When a prince sends his ambassadors to another prince they are received with honor and a person honors the prince in his emissaries. How much more should not the Lord's ambassadors be received with joy and honor, and the power and glory, grace and love of the Most High God be praised in his emissaries! But, friends! only to a small degree do we dare expect that it will be like that for us, because the Lord says, "I send you forth as sheep in the midst of wolves," (Mt. 10:16) and "in the world you shall have tribulation." (Jo. 16:33.) Certainly, an ambassador of God obviously gets his work assigned in the congregation of God which calls him and God's children will receive the ambassador with thanks and praise as a precious gift from the Lord, but God's children still have the old Adam partially clinging to them which often places obstacles in the way of the glad reception of the Lord's ambassador and full resignation to the message which he brings, and there are many hypocrites intermingled among the number of God's children who carry God's name on their lips but whose hearts are far from the Lord, who see the Lord's faithful ambassador or hear his message as little as the Lord's obvious enemies. Finally of course God's church is surrounded by the world of which the Lord says, "It hated me before it hated you," (Jo. 15:18) and "If they have persecuted me, they will also persecute you." (Jo. 15:20.) An ambassador of the Lord also has to bear witness to this world in many kinds of ways.
In a word, it is to people who by nature have fallen away from God, who are corrupted and held in bondage by sin, children of men who have fallen under God's wrath and judgment, that the Lord sends his ambassadors
And what then is the message which an ambassador in Christ's stead has to present?
O, what other message, do you ask, can the almighty God, the Creator and Lord of heaven and earth, the holy, righteous God, the all-knowing, eternal Judge really have to bring to them who by nature are his enemies, his disobedient, stubborn children, the transgressors of his holy Law, than the proclamation of his ferocious anger and horrible judgment? And surely, brethren, were it such a message we had to bring, then it were not surprising if we who are guilty of the same judgment avoided presenting such a message, as Jonah did previously.
But, God be praised! Chime in, dear brother! And you, dear congregation! Yes, all the world, chime in! God be eternally praised and lauded! It is not such a message of wrath and judgment which "an ambassador in Christ's stead" has to offer! The Lord Christ said of himself, "I came not to judge the world, but to save the world." (Jo. 12:47) and again, "the Son of man is not come to destroy men's lives, but to save them." (Lk. 9:56.) The world has one who condemns it, namely Moses, but Jesus is the Friend of sinners, come to save that which is lost.

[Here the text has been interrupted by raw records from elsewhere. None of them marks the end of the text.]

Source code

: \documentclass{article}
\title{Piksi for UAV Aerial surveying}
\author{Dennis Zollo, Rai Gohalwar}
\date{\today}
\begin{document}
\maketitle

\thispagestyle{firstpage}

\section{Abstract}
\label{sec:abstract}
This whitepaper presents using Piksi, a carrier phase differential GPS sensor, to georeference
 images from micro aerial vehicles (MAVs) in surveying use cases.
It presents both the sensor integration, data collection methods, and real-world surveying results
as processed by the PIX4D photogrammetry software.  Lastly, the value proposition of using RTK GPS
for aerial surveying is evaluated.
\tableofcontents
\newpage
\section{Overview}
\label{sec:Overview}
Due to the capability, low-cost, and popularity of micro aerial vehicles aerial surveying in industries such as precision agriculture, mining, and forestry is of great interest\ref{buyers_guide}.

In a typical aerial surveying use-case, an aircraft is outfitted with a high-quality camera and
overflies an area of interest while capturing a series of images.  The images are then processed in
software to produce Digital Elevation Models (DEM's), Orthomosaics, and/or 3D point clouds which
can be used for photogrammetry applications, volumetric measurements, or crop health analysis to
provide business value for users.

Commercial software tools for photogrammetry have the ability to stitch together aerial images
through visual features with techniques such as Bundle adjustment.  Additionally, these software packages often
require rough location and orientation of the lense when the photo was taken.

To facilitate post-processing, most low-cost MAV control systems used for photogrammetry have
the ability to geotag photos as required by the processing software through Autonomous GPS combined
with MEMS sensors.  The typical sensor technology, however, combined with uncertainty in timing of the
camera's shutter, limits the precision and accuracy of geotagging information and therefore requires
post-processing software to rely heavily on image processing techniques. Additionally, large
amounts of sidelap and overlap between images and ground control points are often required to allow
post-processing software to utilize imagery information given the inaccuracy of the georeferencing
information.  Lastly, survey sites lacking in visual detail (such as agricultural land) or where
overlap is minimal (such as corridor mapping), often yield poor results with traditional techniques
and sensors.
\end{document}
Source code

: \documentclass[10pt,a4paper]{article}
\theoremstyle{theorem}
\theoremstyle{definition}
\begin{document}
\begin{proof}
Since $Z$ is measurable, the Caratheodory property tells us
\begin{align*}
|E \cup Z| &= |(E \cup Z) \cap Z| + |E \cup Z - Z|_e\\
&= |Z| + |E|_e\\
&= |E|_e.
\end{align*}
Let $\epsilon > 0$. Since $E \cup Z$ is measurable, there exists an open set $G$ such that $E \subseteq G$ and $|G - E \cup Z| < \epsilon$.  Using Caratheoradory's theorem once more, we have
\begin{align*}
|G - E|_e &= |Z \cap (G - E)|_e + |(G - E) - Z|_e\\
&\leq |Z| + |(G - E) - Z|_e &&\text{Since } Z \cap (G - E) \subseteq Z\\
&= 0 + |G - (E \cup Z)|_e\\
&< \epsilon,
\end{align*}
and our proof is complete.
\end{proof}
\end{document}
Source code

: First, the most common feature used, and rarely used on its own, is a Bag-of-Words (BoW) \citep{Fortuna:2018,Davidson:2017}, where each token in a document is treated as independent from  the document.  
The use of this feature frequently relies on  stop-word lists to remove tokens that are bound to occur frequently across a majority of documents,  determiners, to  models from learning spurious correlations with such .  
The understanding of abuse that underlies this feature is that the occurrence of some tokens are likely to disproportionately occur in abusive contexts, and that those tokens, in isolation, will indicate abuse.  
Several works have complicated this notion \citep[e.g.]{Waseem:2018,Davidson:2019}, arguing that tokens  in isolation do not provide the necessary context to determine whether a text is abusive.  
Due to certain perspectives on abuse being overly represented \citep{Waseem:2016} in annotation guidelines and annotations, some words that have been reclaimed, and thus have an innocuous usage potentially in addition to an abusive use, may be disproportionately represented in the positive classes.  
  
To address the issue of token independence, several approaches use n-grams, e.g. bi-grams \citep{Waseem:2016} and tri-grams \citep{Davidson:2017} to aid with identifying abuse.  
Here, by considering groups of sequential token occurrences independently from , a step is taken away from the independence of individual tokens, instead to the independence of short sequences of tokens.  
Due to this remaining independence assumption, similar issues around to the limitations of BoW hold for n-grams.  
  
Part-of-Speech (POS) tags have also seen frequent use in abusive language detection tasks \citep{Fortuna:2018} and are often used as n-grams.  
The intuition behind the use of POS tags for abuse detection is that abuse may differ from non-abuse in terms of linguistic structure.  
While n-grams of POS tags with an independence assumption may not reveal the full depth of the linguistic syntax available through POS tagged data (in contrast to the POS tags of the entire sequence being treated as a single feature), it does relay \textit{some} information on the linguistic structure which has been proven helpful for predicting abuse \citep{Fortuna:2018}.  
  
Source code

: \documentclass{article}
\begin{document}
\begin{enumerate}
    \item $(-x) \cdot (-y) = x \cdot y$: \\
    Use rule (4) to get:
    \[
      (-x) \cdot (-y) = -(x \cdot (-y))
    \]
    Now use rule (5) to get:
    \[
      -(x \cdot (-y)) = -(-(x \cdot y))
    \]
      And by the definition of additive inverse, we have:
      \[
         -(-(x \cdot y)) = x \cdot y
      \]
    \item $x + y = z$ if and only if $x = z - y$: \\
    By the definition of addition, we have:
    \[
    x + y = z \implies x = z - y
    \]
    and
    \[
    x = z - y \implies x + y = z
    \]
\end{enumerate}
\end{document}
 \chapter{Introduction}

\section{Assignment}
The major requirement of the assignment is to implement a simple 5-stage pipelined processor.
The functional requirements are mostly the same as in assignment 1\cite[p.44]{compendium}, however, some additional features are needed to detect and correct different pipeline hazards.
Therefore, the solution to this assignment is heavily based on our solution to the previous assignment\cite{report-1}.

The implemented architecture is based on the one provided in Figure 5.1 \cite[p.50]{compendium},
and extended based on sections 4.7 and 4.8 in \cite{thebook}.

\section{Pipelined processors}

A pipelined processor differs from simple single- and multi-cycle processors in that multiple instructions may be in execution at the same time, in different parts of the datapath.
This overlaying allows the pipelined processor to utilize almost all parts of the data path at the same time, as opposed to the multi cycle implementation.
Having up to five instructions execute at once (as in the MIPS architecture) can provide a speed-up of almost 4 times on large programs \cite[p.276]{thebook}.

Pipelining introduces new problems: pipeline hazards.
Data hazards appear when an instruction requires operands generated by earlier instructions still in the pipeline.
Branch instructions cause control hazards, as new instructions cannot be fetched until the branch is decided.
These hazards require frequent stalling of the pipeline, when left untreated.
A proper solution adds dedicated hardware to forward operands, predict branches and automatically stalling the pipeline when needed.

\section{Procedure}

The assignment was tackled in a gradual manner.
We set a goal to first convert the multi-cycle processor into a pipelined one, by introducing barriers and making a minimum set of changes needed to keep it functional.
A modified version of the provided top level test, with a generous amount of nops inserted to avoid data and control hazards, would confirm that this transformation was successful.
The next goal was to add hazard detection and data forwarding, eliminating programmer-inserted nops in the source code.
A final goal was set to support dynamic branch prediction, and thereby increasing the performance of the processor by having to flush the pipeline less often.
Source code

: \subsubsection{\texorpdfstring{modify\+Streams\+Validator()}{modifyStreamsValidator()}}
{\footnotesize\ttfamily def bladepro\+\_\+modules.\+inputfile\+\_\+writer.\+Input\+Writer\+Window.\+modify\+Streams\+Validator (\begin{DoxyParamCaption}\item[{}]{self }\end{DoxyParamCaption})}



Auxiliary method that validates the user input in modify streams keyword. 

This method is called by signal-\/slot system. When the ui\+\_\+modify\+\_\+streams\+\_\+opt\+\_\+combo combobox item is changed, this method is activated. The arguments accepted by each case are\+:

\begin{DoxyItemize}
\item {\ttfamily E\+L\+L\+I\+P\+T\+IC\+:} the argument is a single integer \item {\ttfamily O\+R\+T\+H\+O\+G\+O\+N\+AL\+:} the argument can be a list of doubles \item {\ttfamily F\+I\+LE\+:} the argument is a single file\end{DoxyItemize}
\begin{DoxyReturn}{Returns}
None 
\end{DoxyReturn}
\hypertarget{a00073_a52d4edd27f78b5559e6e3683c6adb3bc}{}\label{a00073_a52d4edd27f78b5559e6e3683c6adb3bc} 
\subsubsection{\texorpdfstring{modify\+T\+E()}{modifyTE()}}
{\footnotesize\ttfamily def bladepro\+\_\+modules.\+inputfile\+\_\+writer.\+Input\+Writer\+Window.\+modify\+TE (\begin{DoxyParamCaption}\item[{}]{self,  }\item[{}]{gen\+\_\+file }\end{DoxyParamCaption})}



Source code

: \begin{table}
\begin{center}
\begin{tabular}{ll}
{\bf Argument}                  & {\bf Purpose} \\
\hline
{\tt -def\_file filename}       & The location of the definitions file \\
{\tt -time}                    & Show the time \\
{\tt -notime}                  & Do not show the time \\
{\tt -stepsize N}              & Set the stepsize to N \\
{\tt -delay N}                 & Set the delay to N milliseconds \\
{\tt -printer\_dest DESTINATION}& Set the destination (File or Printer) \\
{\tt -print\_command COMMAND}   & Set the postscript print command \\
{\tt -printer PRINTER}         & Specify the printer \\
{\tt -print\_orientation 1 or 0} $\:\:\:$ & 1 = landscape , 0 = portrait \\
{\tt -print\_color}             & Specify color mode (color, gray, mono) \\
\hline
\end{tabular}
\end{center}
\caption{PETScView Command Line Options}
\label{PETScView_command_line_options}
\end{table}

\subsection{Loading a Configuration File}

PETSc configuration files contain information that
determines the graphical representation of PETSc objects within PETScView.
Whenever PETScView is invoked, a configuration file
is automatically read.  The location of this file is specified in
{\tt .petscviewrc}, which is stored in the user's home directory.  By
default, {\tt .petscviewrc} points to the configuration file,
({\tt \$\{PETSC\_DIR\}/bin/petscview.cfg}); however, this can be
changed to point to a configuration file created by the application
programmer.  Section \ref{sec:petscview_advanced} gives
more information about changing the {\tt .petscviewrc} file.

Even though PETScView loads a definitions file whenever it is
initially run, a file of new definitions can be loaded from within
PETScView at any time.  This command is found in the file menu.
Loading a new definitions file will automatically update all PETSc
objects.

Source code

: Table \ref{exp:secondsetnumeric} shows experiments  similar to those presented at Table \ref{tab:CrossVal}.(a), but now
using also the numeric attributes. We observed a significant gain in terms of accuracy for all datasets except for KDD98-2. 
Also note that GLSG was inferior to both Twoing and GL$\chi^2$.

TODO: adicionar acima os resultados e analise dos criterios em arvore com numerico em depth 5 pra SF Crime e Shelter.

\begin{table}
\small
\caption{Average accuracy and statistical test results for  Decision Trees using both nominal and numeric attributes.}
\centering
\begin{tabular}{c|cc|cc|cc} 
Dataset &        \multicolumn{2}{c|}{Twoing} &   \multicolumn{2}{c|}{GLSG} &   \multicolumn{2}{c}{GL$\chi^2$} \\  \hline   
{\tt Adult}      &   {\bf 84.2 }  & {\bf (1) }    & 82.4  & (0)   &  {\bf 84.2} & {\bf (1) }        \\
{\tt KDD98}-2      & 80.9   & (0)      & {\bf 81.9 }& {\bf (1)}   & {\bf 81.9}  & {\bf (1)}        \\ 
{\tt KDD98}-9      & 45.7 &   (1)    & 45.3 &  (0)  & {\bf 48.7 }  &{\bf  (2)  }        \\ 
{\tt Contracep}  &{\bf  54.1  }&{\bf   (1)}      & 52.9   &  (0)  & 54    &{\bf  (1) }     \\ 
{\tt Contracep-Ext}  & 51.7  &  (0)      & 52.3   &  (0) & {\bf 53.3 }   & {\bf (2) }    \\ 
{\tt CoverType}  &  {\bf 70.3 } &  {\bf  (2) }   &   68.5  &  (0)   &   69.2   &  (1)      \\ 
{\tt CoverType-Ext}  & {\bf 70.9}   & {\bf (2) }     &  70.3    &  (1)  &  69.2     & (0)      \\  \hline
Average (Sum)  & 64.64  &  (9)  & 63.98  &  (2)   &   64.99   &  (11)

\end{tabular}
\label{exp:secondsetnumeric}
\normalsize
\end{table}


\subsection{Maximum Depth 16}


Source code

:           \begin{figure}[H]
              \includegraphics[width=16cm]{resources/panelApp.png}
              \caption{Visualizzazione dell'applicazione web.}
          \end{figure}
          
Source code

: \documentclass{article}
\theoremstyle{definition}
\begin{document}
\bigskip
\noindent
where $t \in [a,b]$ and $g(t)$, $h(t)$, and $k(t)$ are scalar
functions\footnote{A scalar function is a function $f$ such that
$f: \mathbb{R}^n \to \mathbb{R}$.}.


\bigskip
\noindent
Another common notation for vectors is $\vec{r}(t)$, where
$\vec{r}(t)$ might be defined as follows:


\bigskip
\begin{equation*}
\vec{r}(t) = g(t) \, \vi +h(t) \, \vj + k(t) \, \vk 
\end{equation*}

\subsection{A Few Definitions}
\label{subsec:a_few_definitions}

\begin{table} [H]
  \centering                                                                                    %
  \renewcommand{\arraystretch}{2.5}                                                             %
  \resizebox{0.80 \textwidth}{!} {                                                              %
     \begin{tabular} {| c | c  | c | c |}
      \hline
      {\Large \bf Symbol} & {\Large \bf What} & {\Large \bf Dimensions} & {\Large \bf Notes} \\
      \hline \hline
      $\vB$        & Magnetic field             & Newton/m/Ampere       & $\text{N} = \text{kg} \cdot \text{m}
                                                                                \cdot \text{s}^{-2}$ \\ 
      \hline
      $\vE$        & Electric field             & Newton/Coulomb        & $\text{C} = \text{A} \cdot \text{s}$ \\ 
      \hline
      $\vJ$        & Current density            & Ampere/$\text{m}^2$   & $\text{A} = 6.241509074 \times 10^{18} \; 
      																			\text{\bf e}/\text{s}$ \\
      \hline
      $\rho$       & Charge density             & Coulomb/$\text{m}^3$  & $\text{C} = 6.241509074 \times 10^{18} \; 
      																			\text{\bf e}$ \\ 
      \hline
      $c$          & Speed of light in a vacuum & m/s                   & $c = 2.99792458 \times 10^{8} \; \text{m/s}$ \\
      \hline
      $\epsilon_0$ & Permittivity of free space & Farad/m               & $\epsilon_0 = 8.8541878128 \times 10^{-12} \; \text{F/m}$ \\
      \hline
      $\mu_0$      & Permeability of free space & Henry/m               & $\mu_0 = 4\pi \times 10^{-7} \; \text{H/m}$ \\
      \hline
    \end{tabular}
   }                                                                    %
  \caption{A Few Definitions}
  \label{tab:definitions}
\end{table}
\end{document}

And thus must it also be with them who are "ambassadors in Christ's stead." Neither are they sent out to proclaim to people the wrath and judgment of God but to proclaim reconciliation and peace as Paul says in our text, "We pray you in Christ's stead, be ye reconciled to God. For he has made him to be sin for us, who knew no sin; that we might be made the righteousness of God in him," "since," as the apostle has said right before this, "God reconciled the world unto himself in Christ, not imputing their trespasses unto them; and has committed unto us the word of reconciliation." (2 Co. 5:19.)
Yes, a "word of reconciliation," a pleasant and saving Gospel it is which "an ambassador in Christ's stead" has to bring to the comfort, life, and salvation of poor sinners. The prophet Isaiah has already articulated the same thing when he says, "He has sent me to bind up the brokenhearted, to proclaim liberty to the captives, and the opening of the prison to them that are bound; to proclaim the acceptable year of the Lord, and the day of vengeance of our God; to comfort all that mourn; to appoint unto them that mourn in Zion, to give them beauty for ashes, the oil of joy for mourning, the garment of praise for the spirit of heaviness; that they might be called trees of righteousness, the planting of the Lord, that he might be glorified." Is. 61:1-3.
That's why the same prophet praises these ambassadors when he says, "How beautiful upon the mountains are the feet of him that brings good tidings, that publishes peace; that brings good tidings of good, that publishes salvation; that says unto Zion, Your God reigns!" 52:7.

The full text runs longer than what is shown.